I have worked inside large enterprises and alongside startups for most of my career, and I want to be precise about what I mean when I say enterprise AI teams ship slowly. I do not mean they are lazy or untalented. The engineers and PMs I have worked with at enterprise companies are often more technically sophisticated than their startup counterparts. The slowness is structural. It is baked into the incentive architecture, the approval workflows, and the organizational immune response to anything that looks like risk.

Bottleneck 1: Decision-Making Latency

A startup PM can decide to change the model architecture, run an experiment, and ship the result in a week. At an enterprise, the equivalent decision might require: alignment with the platform team, sign-off from legal on data usage, a security review for any new external API dependency, a budget approval for the GPU compute, and a change management review if the output affects a clinical workflow. Each of those approvals is individually reasonable. Together, they produce a 6-8 week cycle for a decision that should take one day. The fix is not to eliminate approvals — it is to batch them into a single standing review, get pre-authorization for low-risk experiment categories, and distinguish between "reversible decision with limited blast radius" and "irreversible decision with enterprise-wide impact." Most AI experiments are the former. Treat them that way.

Bottleneck 2: Data Access Bureaucracy

Healthcare enterprise AI teams often spend more time getting access to data than building the models. Data is siloed across systems, each with its own data governance process, each requiring a DUA, a IRB amendment, or an IT ticket that sits in a queue for three months. This is partly a legitimate compliance requirement and partly institutional inertia. The practical fix is to invest in a data access pre-clearance framework: identify the 10 data assets your AI team will use repeatedly, get standing access agreements negotiated once, and build a data catalog that lets teams provision approved datasets in days rather than months. The teams that do this move dramatically faster.

Bottleneck 3: Perfectionism Masking Fear of Failure

Enterprise teams often stay in the "pilot" phase longer than necessary, running the same experiment on slightly different data, refining the model to another decimal place of AUC, preparing one more executive presentation before declaring the pilot a success and moving to production. I have seen pilots run for two years that should have shipped after six months. When I dig into why, it is rarely genuine technical uncertainty. More often it is that nobody wants to be the person who championed an AI system that later caused a problem. Perfectionism is a rational individual response to a culture where failure is punished. The organizational fix is explicit pre-mortems: before a project starts, the team documents what failure would look like and what the acceptable risk tolerance is. This makes the ship/no-ship decision explicit rather than implicit, and reduces the cultural pressure to delay indefinitely.

What to Steal From Startups (Honestly)

Startups move fast partly because of genuine structural advantages — fewer stakeholders, less compliance surface area, more concentrated authority — and partly because of advantages that do not transfer: startups can accept risks that enterprises cannot (HIPAA violations, data breaches, clinical errors at scale). The things that do transfer: time-boxed experiments with explicit kill criteria (if we do not see X result by date Y, we stop); demo-driven development (ship a working demo to real users in week 2, not week 12); and a culture where a failed experiment is a learning, not a career event.

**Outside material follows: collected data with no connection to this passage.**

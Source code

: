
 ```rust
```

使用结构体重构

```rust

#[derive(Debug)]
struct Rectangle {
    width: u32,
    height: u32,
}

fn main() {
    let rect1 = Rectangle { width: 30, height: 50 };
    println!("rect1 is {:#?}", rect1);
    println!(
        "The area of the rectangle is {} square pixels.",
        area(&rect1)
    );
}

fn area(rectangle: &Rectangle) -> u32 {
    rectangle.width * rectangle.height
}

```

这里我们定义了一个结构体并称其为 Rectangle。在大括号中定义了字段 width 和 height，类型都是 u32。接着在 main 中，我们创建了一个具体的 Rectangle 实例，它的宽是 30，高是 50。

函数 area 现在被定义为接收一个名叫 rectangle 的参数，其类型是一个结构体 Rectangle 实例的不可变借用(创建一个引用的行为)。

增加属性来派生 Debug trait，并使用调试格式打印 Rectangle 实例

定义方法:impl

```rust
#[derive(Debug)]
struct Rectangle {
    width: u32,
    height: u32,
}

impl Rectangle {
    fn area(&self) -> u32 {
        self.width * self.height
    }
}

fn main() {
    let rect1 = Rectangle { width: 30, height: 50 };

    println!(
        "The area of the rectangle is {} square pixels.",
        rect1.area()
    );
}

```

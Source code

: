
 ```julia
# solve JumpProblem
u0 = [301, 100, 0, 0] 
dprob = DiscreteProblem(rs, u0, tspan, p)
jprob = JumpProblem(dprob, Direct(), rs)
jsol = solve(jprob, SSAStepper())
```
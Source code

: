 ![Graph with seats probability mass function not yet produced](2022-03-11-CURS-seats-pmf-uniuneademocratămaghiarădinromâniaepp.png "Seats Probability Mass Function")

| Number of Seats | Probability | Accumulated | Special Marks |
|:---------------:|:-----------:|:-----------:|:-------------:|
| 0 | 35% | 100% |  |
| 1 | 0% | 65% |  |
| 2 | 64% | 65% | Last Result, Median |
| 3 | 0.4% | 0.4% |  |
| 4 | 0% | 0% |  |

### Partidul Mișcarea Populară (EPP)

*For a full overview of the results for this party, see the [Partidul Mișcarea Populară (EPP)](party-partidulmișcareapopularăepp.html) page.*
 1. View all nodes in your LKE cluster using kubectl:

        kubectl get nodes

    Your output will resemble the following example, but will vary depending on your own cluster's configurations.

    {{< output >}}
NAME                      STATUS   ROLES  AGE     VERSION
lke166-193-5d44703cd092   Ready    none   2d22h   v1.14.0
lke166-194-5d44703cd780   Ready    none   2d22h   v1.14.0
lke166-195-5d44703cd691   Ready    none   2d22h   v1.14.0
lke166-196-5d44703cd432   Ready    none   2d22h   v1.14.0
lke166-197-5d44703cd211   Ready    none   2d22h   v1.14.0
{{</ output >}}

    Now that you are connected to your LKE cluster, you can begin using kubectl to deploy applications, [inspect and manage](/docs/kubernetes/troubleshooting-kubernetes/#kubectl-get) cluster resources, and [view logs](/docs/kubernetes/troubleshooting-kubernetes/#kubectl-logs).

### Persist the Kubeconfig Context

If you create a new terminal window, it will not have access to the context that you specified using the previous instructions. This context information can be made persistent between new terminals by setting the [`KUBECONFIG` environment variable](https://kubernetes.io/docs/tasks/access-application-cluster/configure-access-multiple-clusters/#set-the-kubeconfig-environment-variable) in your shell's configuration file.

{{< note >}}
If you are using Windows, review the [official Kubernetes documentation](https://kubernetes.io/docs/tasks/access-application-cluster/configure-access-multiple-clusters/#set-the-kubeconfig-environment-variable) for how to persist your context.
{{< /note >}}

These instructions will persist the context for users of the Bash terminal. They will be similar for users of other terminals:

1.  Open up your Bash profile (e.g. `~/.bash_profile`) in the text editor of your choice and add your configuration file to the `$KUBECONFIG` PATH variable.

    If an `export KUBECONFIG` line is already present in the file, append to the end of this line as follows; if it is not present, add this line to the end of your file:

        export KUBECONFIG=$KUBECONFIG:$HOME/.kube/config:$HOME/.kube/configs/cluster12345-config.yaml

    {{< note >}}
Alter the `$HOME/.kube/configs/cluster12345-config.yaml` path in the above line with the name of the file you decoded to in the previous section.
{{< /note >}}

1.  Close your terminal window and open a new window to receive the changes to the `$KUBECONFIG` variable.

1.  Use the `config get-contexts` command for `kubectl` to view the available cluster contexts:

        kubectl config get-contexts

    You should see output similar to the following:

None of these require structural changes. They require different norms.

The honest version of the enterprise-startup comparison is that enterprises have real constraints that startups do not, and some of the "slowness" is those constraints doing their job. But even after accounting for legitimate compliance and risk requirements, most enterprise AI teams have a 30-40% speed improvement available to them through better decision-making architecture and cultural changes. That improvement does not require external consultants or new tools. It requires an honest audit of where the time actually goes.